Sunday, April 17, 2016

PC

Some native Americans are upset with the seal of the University of New Mexico because it shows two guys who are a part of history and fought with indigenous people. Yes atrocities happened on both sides.  

Maybe some effort could be better spent on economic inequality that keeps kids from getting educated at all. This is a waste of time and energy and is really another attempt at rewriting history. This is so typical of base level politics....get people to hate each other for something that happened hundreds of years ago and was caused by people you never knew, or would want to know. Kind of like the Middle East isn't it?

3 comments:

New Mexican said...

Some history does need to be rewritten, there is no doubt about it. I do not disagree with you about the base level politics thing and the fact that both the Spaniard and the "Mountain Man" are part of history is a fact. The mountain man was a flash in the pan in New Mexico history. No doubt that they caused some change, but no where near as much as the Native Americans. I am not sure that the noise about the issue is really worth the effort, but then again I really do not identify as a Native American. I may actually feel differently if that were different.

Anonymous said...

The "mountain man" on the seal looks like the things the wardrobe department came up with in Hollywood movies like The Alamo and TV programs like Davey Crockett, not what the easterners who came out here and started stealing land looked like.

I like New Mexicans take on it. I really don't have a story. I don't believe hardly any of what was taught me and no one in my family told me one. I 'm thinking of going with something like, great great grandfather Eisenminger got on a boat in Frankfort thinking it was headed for Dusseldorf.

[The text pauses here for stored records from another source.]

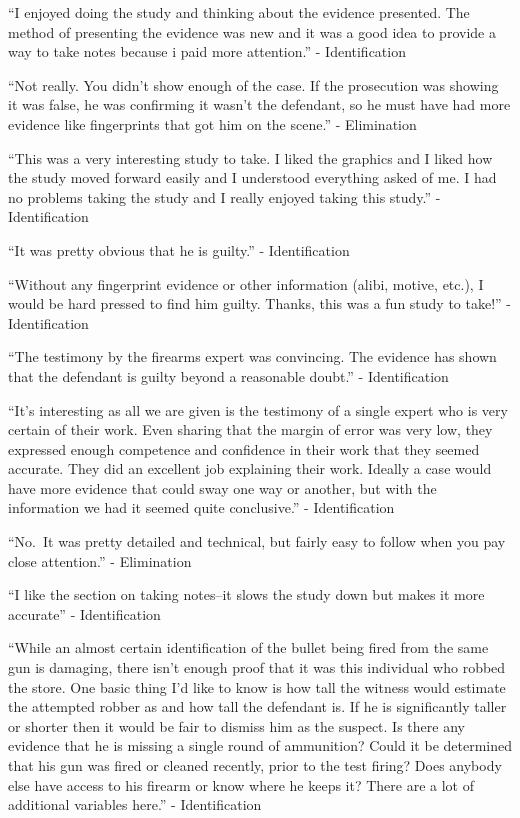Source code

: \documentclass[print]{nuthesis}
\begin{document}
``I enjoyed doing the study and thinking about the evidence presented. The method of presenting the evidence was new and it was a good idea to provide a way to take notes because i paid more attention.'' - Identification

``Not really. You didn't show enough of the case. If the prosecution was showing it was false, he was confirming it wasn't the defendant, so he must have had more evidence like fingerprints that got him on the scene.'' - Elimination

``This was a very interesting study to take. I liked the graphics and I liked how the study moved forward easily and I understood everything asked of me. I had no problems taking the study and I really enjoyed taking this study.'' - Identification

``It was pretty obvious that he is guilty.'' - Identification

``Without any fingerprint evidence or other information (alibi, motive, etc.), I would be hard pressed to find him guilty. Thanks, this was a fun study to take!'' - Identification

``The testimony by the firearms expert was convincing. The evidence has shown that the defendant is guilty beyond a reasonable doubt.'' - Identification

``It's interesting as all we are given is the testimony of a single expert who is very certain of their work. Even sharing that the margin of error was very low, they expressed enough competence and confidence in their work that they seemed accurate. They did an excellent job explaining their work. Ideally a case would have more evidence that could sway one way or another, but with the information we had it seemed quite conclusive.'' - Identification

``No.~It was pretty detailed and technical, but fairly easy to follow when you pay close attention.'' - Elimination

``I like the section on taking notes--it slows the study down but makes it more accurate'' - Identification

``While an almost certain identification of the bullet being fired from the same gun is damaging, there isn't enough proof that it was this individual who robbed the store. One basic thing I'd like to know is how tall the witness would estimate the attempted robber as and how tall the defendant is. If he is significantly taller or shorter then it would be fair to dismiss him as the suspect. Is there any evidence that he is missing a single round of ammunition? Could it be determined that his gun was fired or cleaned recently, prior to the test firing? Does anybody else have access to his firearm or know where he keeps it? There are a lot of additional variables here.'' - Identification
\end{document}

History is a story we tell ourselves, even that ongoing argument we call academic history. None of it remotely encompasses the truth. It's just us trying to explain how we ended up in a reality that's nothing like the future we imagined, which is still there, too, alternately mocking and beseeching us. My great grandaddy waking up in America explains how I ended up in New Mexico as well as anything.

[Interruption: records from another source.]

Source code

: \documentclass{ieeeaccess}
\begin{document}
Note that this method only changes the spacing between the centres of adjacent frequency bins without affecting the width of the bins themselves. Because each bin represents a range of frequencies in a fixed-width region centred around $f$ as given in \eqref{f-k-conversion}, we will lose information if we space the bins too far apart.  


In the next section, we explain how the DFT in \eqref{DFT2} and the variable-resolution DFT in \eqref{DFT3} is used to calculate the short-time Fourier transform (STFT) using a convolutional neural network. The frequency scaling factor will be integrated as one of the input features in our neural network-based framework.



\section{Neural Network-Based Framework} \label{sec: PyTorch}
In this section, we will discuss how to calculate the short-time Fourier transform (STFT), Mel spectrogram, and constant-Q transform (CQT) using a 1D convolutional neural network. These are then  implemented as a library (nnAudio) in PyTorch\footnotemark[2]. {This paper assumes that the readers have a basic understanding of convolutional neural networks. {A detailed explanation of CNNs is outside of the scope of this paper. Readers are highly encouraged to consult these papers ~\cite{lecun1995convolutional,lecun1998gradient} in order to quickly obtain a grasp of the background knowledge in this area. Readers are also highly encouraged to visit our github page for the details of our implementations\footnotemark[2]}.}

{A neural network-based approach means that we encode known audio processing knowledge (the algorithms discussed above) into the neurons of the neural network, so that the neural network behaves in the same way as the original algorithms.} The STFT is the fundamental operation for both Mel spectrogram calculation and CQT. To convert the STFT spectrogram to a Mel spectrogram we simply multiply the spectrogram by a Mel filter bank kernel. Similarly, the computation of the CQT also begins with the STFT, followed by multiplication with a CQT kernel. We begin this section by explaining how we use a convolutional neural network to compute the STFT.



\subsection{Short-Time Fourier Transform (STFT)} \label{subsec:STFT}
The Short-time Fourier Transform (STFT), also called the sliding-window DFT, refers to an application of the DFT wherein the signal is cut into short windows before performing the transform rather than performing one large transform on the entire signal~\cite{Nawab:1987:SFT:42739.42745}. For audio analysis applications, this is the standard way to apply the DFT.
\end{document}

An economic analysis of history comes closer than anything else, really. It gets closer to what actually motivated people to do what they did.

The alternate UNM seal can be seen on Facebook. You might have to click on it to see it properly as someone has added graphics over it:

https://www.facebook.com/therednation

Anonymous said...

I agree with @New Mexican as well. I think history reflects who wrote it and who was in power. The seal's creator thought conquistadors and mountain men "made" New Mexico -- and no one really thinks that today. Updating the seal to reflect today's understanding of history is appropriate. Accusing UNM of being racist is perhaps not the right tactic. I for one had no idea what the seal looked like and I look forward to seeing something different emerge from this controversy.